El placer de perderlos de vista

Es una delicia tener al Gobierno de vacaciones, sin su cuchara metida a todas horas en nuestras vidas y pensamientos

Guildford es una coqueta ciudad del verde Surrey, de 77.000 habitantes y situada a unos 43 kilómetros del centro de Londres. Entre otras curiosidades, se cree que paseando por la vera de su río se le ocurrió a Lewis Carroll la idea de Alicia en el País de las Maravillas (libro que, no sé por qué, siempre me ha resultado insufrible, al igual que las películas basadas en él).
En la primavera de 2015 visité Guildford, invitado por dos amigos que allí viven, ambos de edad provecta, unos veteranazos que se desempeñaron en el pub local con admirable apetito y sed (apaciguada a golpe de pintas). Con gran amabilidad me enseñaron las atracciones locales, entre ellas Clandon Park, un jardín cuya mansión dieciochesca acaba de sufrir un incendio que la había destrozado. El palacete estaba catalogado con un valor de preservación de Grado 1. Al ver aquellas paredes ennegrecidas de hollín, y para animar a mis amigos y mostrarme empático, les dije: «Bueno, enseguida lo restaurará el ayuntamiento...». Pero Barbara y Lawson, que así se llamaban, me miraron perplejos, como si fuese un alienígena. Al segundo me aclararon que las administraciones no se ocupaban allí de ese tipo de problemas, pues corrían por cuenta de la sociedad civil.

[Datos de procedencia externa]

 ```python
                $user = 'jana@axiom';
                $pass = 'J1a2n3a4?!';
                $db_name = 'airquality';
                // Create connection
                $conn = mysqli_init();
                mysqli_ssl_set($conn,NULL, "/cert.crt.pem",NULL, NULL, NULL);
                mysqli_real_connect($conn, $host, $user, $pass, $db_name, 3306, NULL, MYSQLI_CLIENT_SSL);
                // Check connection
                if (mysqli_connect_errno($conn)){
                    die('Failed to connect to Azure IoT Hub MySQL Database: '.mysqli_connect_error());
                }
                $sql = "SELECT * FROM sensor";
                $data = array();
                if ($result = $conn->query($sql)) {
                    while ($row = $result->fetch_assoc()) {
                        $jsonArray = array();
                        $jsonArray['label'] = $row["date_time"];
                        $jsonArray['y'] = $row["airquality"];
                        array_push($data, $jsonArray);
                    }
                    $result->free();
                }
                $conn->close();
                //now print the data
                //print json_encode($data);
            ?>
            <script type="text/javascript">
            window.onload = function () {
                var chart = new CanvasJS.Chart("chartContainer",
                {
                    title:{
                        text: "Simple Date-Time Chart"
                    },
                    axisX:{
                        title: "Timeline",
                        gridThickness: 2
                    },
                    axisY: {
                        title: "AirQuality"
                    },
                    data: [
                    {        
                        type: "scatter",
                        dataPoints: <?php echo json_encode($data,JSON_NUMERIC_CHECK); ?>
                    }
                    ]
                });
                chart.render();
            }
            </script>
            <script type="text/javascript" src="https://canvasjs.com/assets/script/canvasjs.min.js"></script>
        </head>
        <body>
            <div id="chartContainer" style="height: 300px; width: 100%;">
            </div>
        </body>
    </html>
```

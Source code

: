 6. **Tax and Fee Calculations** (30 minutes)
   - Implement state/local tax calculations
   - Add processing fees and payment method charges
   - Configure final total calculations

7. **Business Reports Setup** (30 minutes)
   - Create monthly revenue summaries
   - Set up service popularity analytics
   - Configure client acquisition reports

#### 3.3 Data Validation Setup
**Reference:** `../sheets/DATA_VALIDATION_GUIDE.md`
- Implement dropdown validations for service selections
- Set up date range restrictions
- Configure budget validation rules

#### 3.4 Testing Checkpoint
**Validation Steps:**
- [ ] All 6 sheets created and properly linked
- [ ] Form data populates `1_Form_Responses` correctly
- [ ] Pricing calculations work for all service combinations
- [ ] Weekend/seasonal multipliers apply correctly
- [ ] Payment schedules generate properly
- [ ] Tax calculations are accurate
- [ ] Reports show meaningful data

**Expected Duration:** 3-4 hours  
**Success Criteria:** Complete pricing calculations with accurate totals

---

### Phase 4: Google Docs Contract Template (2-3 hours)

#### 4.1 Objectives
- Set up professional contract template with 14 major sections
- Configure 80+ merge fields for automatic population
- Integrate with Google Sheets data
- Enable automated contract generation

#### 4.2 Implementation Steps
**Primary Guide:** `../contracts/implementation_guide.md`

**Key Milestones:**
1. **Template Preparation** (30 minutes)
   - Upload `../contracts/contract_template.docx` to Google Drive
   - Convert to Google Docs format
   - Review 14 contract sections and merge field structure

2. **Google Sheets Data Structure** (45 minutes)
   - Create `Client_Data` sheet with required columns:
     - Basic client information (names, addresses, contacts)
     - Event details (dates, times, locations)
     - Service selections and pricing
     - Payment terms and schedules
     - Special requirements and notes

En efecto, el edificio era propiedad del National Trust, sociedad fundada en 1895 y que se dedica a preservar grandes propiedades de familias venidas a menos que ya no pueden mantenerlas, o edificios que presentan un especial valor cultural. La organización se mantiene sobre todo con las cuotas de sus 5,9 millones de socios y cuenta con 53.000 voluntarios. Es decir: los particulares se han organizado para salvaguardar el patrimonio (aunque a veces de modo imperfecto: en el caso de la mansión de Guilford al final no hicieron nada de nada, le echaron bastante jeta pretextando que las ruinas abrasadas presentan un gran valor «didáctico» y allí quedó el esqueleto arquitectónico abrasado).

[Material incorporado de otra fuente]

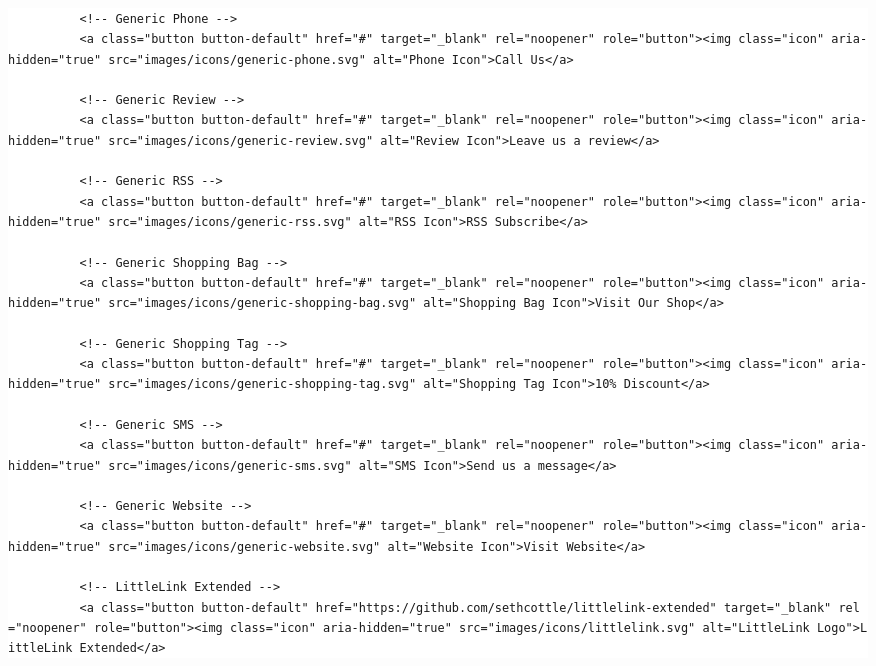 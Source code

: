               <!-- Generic Phone -->
              <a class="button button-default" href="#" target="_blank" rel="noopener" role="button"><img class="icon" aria-hidden="true" src="images/icons/generic-phone.svg" alt="Phone Icon">Call Us</a>

              <!-- Generic Review -->
              <a class="button button-default" href="#" target="_blank" rel="noopener" role="button"><img class="icon" aria-hidden="true" src="images/icons/generic-review.svg" alt="Review Icon">Leave us a review</a>

              <!-- Generic RSS -->
              <a class="button button-default" href="#" target="_blank" rel="noopener" role="button"><img class="icon" aria-hidden="true" src="images/icons/generic-rss.svg" alt="RSS Icon">RSS Subscribe</a>

              <!-- Generic Shopping Bag -->
              <a class="button button-default" href="#" target="_blank" rel="noopener" role="button"><img class="icon" aria-hidden="true" src="images/icons/generic-shopping-bag.svg" alt="Shopping Bag Icon">Visit Our Shop</a>

              <!-- Generic Shopping Tag -->
              <a class="button button-default" href="#" target="_blank" rel="noopener" role="button"><img class="icon" aria-hidden="true" src="images/icons/generic-shopping-tag.svg" alt="Shopping Tag Icon">10% Discount</a>

              <!-- Generic SMS -->
              <a class="button button-default" href="#" target="_blank" rel="noopener" role="button"><img class="icon" aria-hidden="true" src="images/icons/generic-sms.svg" alt="SMS Icon">Send us a message</a>

              <!-- Generic Website -->
              <a class="button button-default" href="#" target="_blank" rel="noopener" role="button"><img class="icon" aria-hidden="true" src="images/icons/generic-website.svg" alt="Website Icon">Visit Website</a>

              <!-- LittleLink Extended -->
              <a class="button button-default" href="https://github.com/sethcottle/littlelink-extended" target="_blank" rel="noopener" role="button"><img class="icon" aria-hidden="true" src="images/icons/littlelink.svg" alt="LittleLink Logo">LittleLink Extended</a> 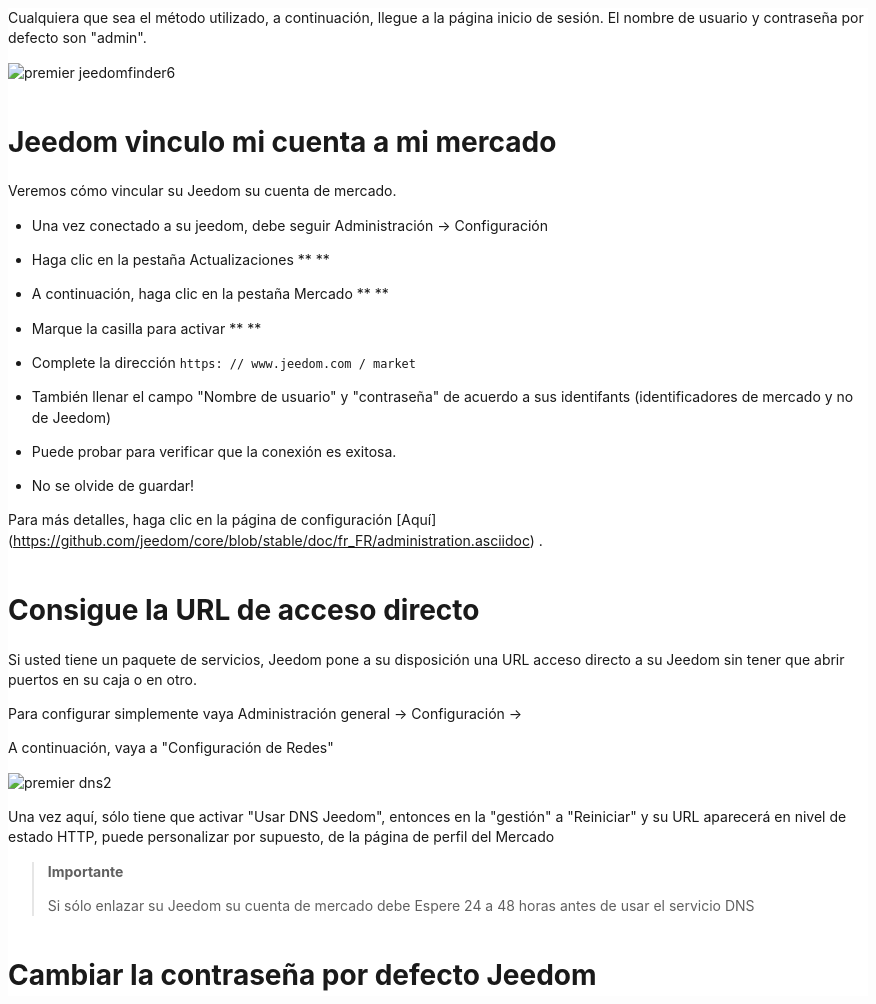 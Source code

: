Cualquiera que sea el método utilizado, a continuación, llegue a la página
inicio de sesión. El nombre de usuario y contraseña por defecto son "admin".

![premier jeedomfinder6](../images/premier-jeedomfinder6.png)

Jeedom vinculo mi cuenta a mi mercado
===================================

Veremos cómo vincular su Jeedom su cuenta de mercado.

-   Una vez conectado a su jeedom, debe seguir
    Administración → Configuración

-   Haga clic en la pestaña Actualizaciones ** **

-   A continuación, haga clic en la pestaña Mercado ** **

-   Marque la casilla para activar ** **

-   Complete la dirección `https: // www.jeedom.com / market`

-   También llenar el campo "Nombre de usuario" y "contraseña"
    de acuerdo a sus identifants (identificadores de mercado y no
    de Jeedom)

-   Puede probar para verificar que la conexión
    es exitosa.

-   No se olvide de guardar!

Para más detalles, haga clic en la página de configuración
[Aquí] (https://github.com/jeedom/core/blob/stable/doc/fr_FR/administration.asciidoc)
.

Consigue la URL de acceso directo
==============================

Si usted tiene un paquete de servicios, Jeedom pone a su disposición una URL
acceso directo a su Jeedom sin tener que abrir puertos en
su caja o en otro.

Para configurar simplemente vaya
Administración general → Configuración →

A continuación, vaya a "Configuración de Redes"

![premier dns2](../images/premier-dns2.png)

Una vez aquí, sólo tiene que activar "Usar DNS Jeedom", entonces
en la "gestión" a "Reiniciar" y su URL aparecerá en
nivel de estado HTTP, puede personalizar por supuesto, de
la página de perfil del Mercado

> **Importante**
>
> Si sólo enlazar su Jeedom su cuenta de mercado debe
> Espere 24 a 48 horas antes de usar el servicio DNS

Cambiar la contraseña por defecto Jeedom
============================================
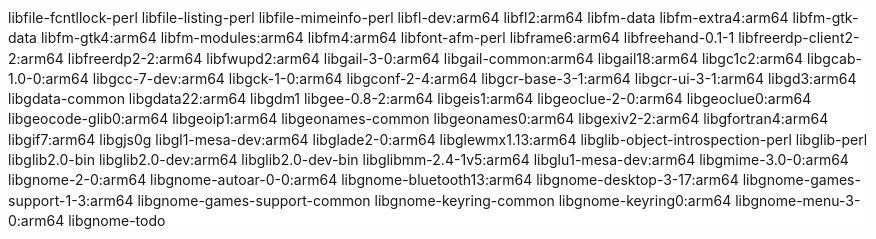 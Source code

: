 libfile-fcntllock-perl
libfile-listing-perl
libfile-mimeinfo-perl
libfl-dev:arm64
libfl2:arm64
libfm-data
libfm-extra4:arm64
libfm-gtk-data
libfm-gtk4:arm64
libfm-modules:arm64
libfm4:arm64
libfont-afm-perl
libframe6:arm64
libfreehand-0.1-1
libfreerdp-client2-2:arm64
libfreerdp2-2:arm64
libfwupd2:arm64
libgail-3-0:arm64
libgail-common:arm64
libgail18:arm64
libgc1c2:arm64
libgcab-1.0-0:arm64
libgcc-7-dev:arm64
libgck-1-0:arm64
libgconf-2-4:arm64
libgcr-base-3-1:arm64
libgcr-ui-3-1:arm64
libgd3:arm64
libgdata-common
libgdata22:arm64
libgdm1
libgee-0.8-2:arm64
libgeis1:arm64
libgeoclue-2-0:arm64
libgeoclue0:arm64
libgeocode-glib0:arm64
libgeoip1:arm64
libgeonames-common
libgeonames0:arm64
libgexiv2-2:arm64
libgfortran4:arm64
libgif7:arm64
libgjs0g
libgl1-mesa-dev:arm64
libglade2-0:arm64
libglewmx1.13:arm64
libglib-object-introspection-perl
libglib-perl
libglib2.0-bin
libglib2.0-dev:arm64
libglib2.0-dev-bin
libglibmm-2.4-1v5:arm64
libglu1-mesa-dev:arm64
libgmime-3.0-0:arm64
libgnome-2-0:arm64
libgnome-autoar-0-0:arm64
libgnome-bluetooth13:arm64
libgnome-desktop-3-17:arm64
libgnome-games-support-1-3:arm64
libgnome-games-support-common
libgnome-keyring-common
libgnome-keyring0:arm64
libgnome-menu-3-0:arm64
libgnome-todo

Viene todo esto a cuento de que en España vivimos obsesionados con el Estado. País muy poco liberal, nos encanta que los gobiernos nos pastoreen y aspiramos que nos arreglen todos nuestros problemas. Esa tendencia se ha extremado ahora que sufrimos al Ejecutivo más intrusivo de nuestra historia, que todo lo regula, desde el sexo biológico a las relaciones personales, desde cómo comemos a cómo debemos hablar para ser políticamente correctos. Un Ejecutivo de vocación orwelliana. Una pesadilla que emite su propaganda a todas horas, en un cansino ejercicio de ingeniería social que busca el imperio perpetuo de esa egotista ideología que se define erróneamente como «progresista».
Se han ido de vacaciones. Qué paz. Llevamos tres días sin ver ni escuchar los mensajes perdonavidas de Mi Persona; sin soportar a la portavoz rubia que nos riñe desde Ferraz; ni a la sonrisa del régimen, la ministra Rodríguez; ni a la tribu arcoíris del Loqui Ministerio de Igualdad; ni la chulería despeinada con laca de Bolaños. Hasta la pasarela Yolanda ha cerrado por unos días tras su atracón de noñicomunismo en Magariños. Y lo cierto es que se respira mejor. Necesitamos más libertad y menos Estado pegajoso. Más alas para los particulares que se atreven a soñar con hacer algo y menos énfasis en «lo público». Necesitamos una mentalidad menos pesebrista y más ganadora. Sin embargo, mucho me temo que la obsesión estatista la comparten ya en España todos los partidos, de izquierda a derecha. Nada gusta más a nuestros políticos que ponerse a salvarnos de nosotros mismos, cuando el peligro suelen ser precisamente ellos.